エルニーニョ監視海域の海面水温の基準値との差の5か月移動平均値。出典=気象庁ホームページ

気象庁は11日、エルニーニョ監視速報を発表した。9月の観測によると、エルニーニョ現象もラニーニャ現象も発生していない平常の状態となっている。今後、秋以降は海面水温が上昇すると考えられ、エルニーニョ現象が発生する確率が高くなっている。

 9月のエルニーニョ監視海域の海面水温の基準値との差は+0.2℃で、基準値に近い値となった。海洋と大気の状態は、エルニーニョ現象もラニーニャ現象も発生していない平常の状態となっていることを示している。

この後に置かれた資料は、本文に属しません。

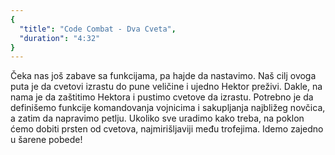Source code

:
 ```yaml
---
{
  "title": "Code Combat - Dva Cveta",
  "duration": "4:32"
}
---
```


Čeka nas još zabave sa funkcijama, pa hajde da nastavimo. Naš cilj ovoga puta je da cvetovi izrastu do pune veličine i ujedno Hektor preživi. Dakle, na nama je da zaštitimo Hektora i pustimo cvetove da izrastu. Potrebno je da definišemo funkcije komandovanja vojnicima i sakupljanja najbližeg novčica, a zatim da napravimo petlju. Ukoliko sve uradimo kako treba, na poklon ćemo dobiti prsten od cvetova, najmirišljaviji među trofejima. Idemo zajedno u šarene pobede!


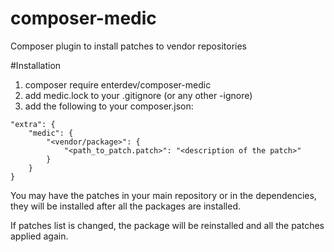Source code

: # composer-medic
Composer plugin to install patches to vendor repositories

#Installation
1. composer require enterdev/composer-medic
2. add medic.lock to your .gitignore (or any other -ignore)
3. add the following to your composer.json: 
```
"extra": {
    "medic": {
        "<vendor/package>": {
            "<path_to_patch.patch>": "<description of the patch>"
        }
    }
}
```

You may have the patches in your main repository or in the dependencies, they will be installed after all the packages are installed.

If patches list is changed, the package will be reinstalled and all the patches applied again.
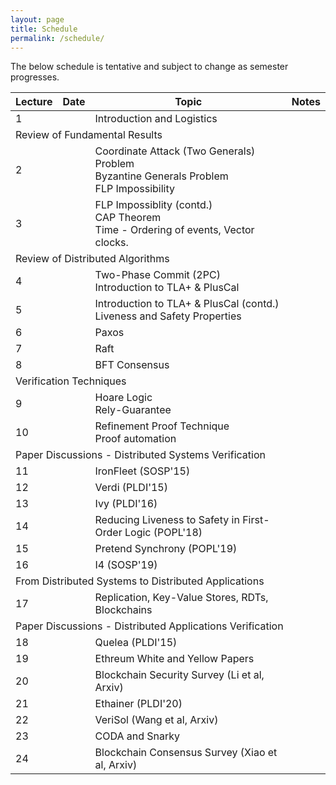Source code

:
 ```yaml
---
layout: page
title: Schedule
permalink: /schedule/
---
```


The below schedule is tentative and subject to change as semester
progresses.

<table id="schedule">
<thead>
  <tr>
    <th class="tg-baqh">Lecture</th>
    <th class="tg-0lax">Date</th>
    <th class="tg-0lax">Topic</th>
    <th class="tg-0lax">Notes</th>
  </tr>
</thead>
<tbody>
  <tr class="lecture">
    <td class="tg-baqh">1</td>
    <td class="tg-0lax"></td>
    <td class="tg-0lax">Introduction and Logistics</td>
    <td class="tg-0lax"></td>
  </tr>
  <tr class="module">
    <td class="tg-baqh" colspan="5">Review of Fundamental Results</td>
  </tr>
  <tr class="lecture">
    <td class="tg-baqh">2</td>
    <td class="tg-0lax"></td>
    <td class="tg-0lax">Coordinate Attack (Two Generals) Problem<br>Byzantine Generals Problem<br>FLP Impossibility<br></td>
    <td class="tg-0lax"></td>
  </tr>
  <tr class="lecture">
    <td class="tg-baqh">3</td>
    <td class="tg-0lax"></td>
    <td class="tg-0lax">FLP Impossiblity (contd.)<br>CAP Theorem<br>Time - Ordering of events, Vector clocks.<br></td>
    <td class="tg-0lax"></td>
  </tr>
  <tr class="module">
    <td class="tg-baqh" colspan="5">Review of Distributed Algorithms</td>
  </tr>
  <tr class="lecture">
    <td class="tg-baqh">4</td>
    <td class="tg-0lax"></td>
    <td class="tg-0lax">Two-Phase Commit (2PC)<br>Introduction to TLA+ &amp; PlusCal</td>
    <td class="tg-0lax"></td>
  </tr>
  <tr>
    <td class="tg-baqh">5</td>
    <td class="tg-0lax"></td>
    <td class="tg-0lax">Introduction to TLA+ &amp; PlusCal (contd.)
      <br />Liveness and Safety Properties</td>
    <td class="tg-0lax"></td>
  </tr>
  <tr class="lecture">
    <td class="tg-baqh">6</td>
    <td class="tg-0lax"></td>
    <td class="tg-0lax">Paxos</td>
    <td class="tg-0lax"></td>
  </tr>
  <tr class="lecture">
    <td class="tg-baqh">7</td>
    <td class="tg-0lax"></td>
    <td class="tg-0lax">Raft</td>
    <td class="tg-0lax"></td>
  </tr>
  <tr class="lecture">
    <td class="tg-baqh">8</td>
    <td class="tg-0lax"></td>
    <td class="tg-0lax">BFT Consensus</td>
    <td class="tg-0lax"></td>
  </tr>
  <tr class="module">
    <td class="tg-baqh" colspan="5">Verification Techniques</td>
  </tr>
  <tr class="lecture">
    <td class="tg-baqh">9</td>
    <td class="tg-0lax"></td>
    <td class="tg-0lax">Hoare Logic<br>Rely-Guarantee</td>
    <td class="tg-0lax"></td>
  </tr>
  <tr class="lecture">
    <td class="tg-baqh">10</td>
    <td class="tg-0lax"></td>
    <td class="tg-0lax">Refinement Proof Technique<br>Proof automation</td>
    <td class="tg-0lax"></td>
  </tr>
  <tr class="module">
    <td class="tg-baqh" colspan="5">Paper Discussions - Distributed Systems Verification</td>
  </tr>
  <tr class="lecture">
    <td class="tg-baqh">11</td>
    <td class="tg-0lax"></td>
    <td class="tg-0lax">IronFleet (SOSP'15)</td>
    <td class="tg-0lax"></td>
  </tr>
  <tr class="lecture">
    <td class="tg-baqh">12</td>
    <td class="tg-0lax"></td>
    <td class="tg-0lax">Verdi (PLDI'15)</td>
    <td class="tg-0lax"></td>
  </tr>
  <tr class="lecture">
    <td class="tg-baqh">13</td>
    <td class="tg-0lax"></td>
    <td class="tg-0lax">Ivy (PLDI'16)<br></td>
    <td class="tg-0lax"></td>
  </tr>
  <tr class="lecture">
    <td class="tg-baqh">14</td>
    <td class="tg-0lax"></td>
    <td class="tg-0lax">Reducing Liveness to Safety in First-Order Logic (POPL'18)</td>
    <td class="tg-0lax"></td>
  </tr>
  <tr class="lecture">
    <td class="tg-baqh">15</td>
    <td class="tg-0lax"></td>
    <td class="tg-0lax">Pretend Synchrony (POPL'19)</td>
    <td class="tg-0lax"></td>
  </tr>
  <tr class="lecture">
    <td class="tg-baqh">16</td>
    <td class="tg-0lax"></td>
    <td class="tg-0lax">I4 (SOSP'19)</td>
    <td class="tg-0lax"></td>
  </tr>
  <tr class="module">
    <td class="tg-baqh" colspan="5">From Distributed Systems to Distributed Applications</td>
  </tr>
  <tr class="lecture">
    <td class="tg-baqh">17</td>
    <td class="tg-0lax"></td>
    <td class="tg-0lax">Replication, Key-Value Stores, RDTs, Blockchains</td>
    <td class="tg-0lax"></td>
  </tr>
  <tr class="module">
    <td class="tg-baqh" colspan="5">Paper Discussions - Distributed Applications Verification</td>
  </tr>
  <tr class="lecture">
    <td class="tg-baqh">18</td>
    <td class="tg-0lax"></td>
    <td class="tg-0lax">Quelea (PLDI'15)</td>
    <td class="tg-0lax"></td>
  </tr>
  <tr class="lecture">
    <td class="tg-baqh">19</td>
    <td class="tg-0lax"></td>
    <td class="tg-0lax">Ethreum White and Yellow Papers</td>
    <td class="tg-0lax"></td>
  </tr>
  <tr class="lecture">
    <td class="tg-baqh">20</td>
    <td class="tg-0lax"></td>
    <td class="tg-0lax">Blockchain Security Survey (Li et al, Arxiv)</td>
    <td class="tg-0lax"></td>
  </tr>
  <tr class="lecture">
    <td class="tg-baqh">21</td>
    <td class="tg-0lax"></td>
    <td class="tg-0lax">Ethainer (PLDI'20)</td>
    <td class="tg-0lax"></td>
  </tr>
  <tr class="lecture">
    <td class="tg-baqh">22</td>
    <td class="tg-0lax"></td>
    <td class="tg-0lax">VeriSol (Wang et al, Arxiv)</td>
    <td class="tg-0lax"></td>
  </tr>
  <tr class="lecture">
    <td class="tg-baqh">23</td>
    <td class="tg-0lax"></td>
    <td class="tg-0lax">CODA and Snarky</td>
    <td class="tg-0lax"></td>
  </tr>
  <tr class="lecture">
    <td class="tg-baqh">24</td>
    <td class="tg-0lax"></td>
    <td class="tg-0lax">Blockchain Consensus Survey (Xiao et al, Arxiv)</td>
    <td class="tg-0lax"></td>
  </tr>
</tbody>
</table>

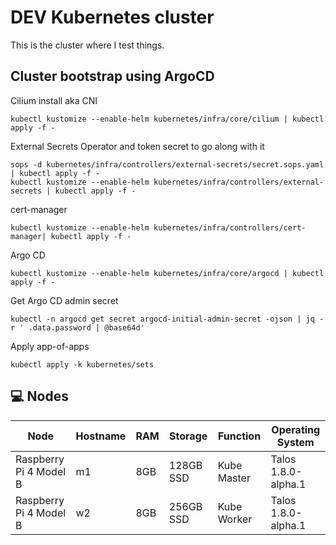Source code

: # DEV Kubernetes cluster

This is the cluster where I test things.


## Cluster bootstrap using ArgoCD

Cilium install aka CNI

```shell
kubectl kustomize --enable-helm kubernetes/infra/core/cilium | kubectl apply -f -
```

External Secrets Operator and token secret to go along with it
```shell
sops -d kubernetes/infra/controllers/external-secrets/secret.sops.yaml | kubectl apply -f -
kubectl kustomize --enable-helm kubernetes/infra/controllers/external-secrets | kubectl apply -f -
```

cert-manager
```shell
kubectl kustomize --enable-helm kubernetes/infra/controllers/cert-manager| kubectl apply -f -
```

Argo CD
```shell
kubectl kustomize --enable-helm kubernetes/infra/core/argocd | kubectl apply -f -
```

Get Argo CD admin secret

```shell
kubectl -n argocd get secret argocd-initial-admin-secret -ojson | jq -r ' .data.password | @base64d'
```

Apply app-of-apps

```shell
kubectl apply -k kubernetes/sets
```



## 💻 Nodes
| Node                   | Hostname | RAM | Storage   | Function    | Operating System    |
|------------------------|----------|-----|-----------|-------------|---------------------|
| Raspberry Pi 4 Model B | m1       | 8GB | 128GB SSD | Kube Master | Talos 1.8.0-alpha.1 |
| Raspberry Pi 4 Model B | w2       | 8GB | 256GB SSD | Kube Worker | Talos 1.8.0-alpha.1 |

 太平洋赤道域の海洋表層には暖水が見られ、今後この暖水が東進することにより、東部の海面水温を上昇させると考えられる。エルニーニョ予測モデルは、今後春にかけてエルニーニョ監視海域の海面水温が、基準値より高い値で推移すると予測しており、秋の間にエルニーニョ現象が発生する可能性が高いと見込まれる。

エルニーニョ現象とは

 エルニーニョ現象とは、太平洋赤道域の日付変更線付近から南米沿岸にかけて海面水温が平年より高くなり、その状態が1年程度続く現象のこと。逆に、同じ海域で海面水温が、平年より低い状態が続く現象はラニーニャ現象と呼ばれる。なお、エルニーニョ現象発生時の冬(12月~2月)の天候の特徴として、「東日本で平均気温が高い」、「東日本太平洋側で、日照時間が平年並みか少ない傾向」が挙げられる。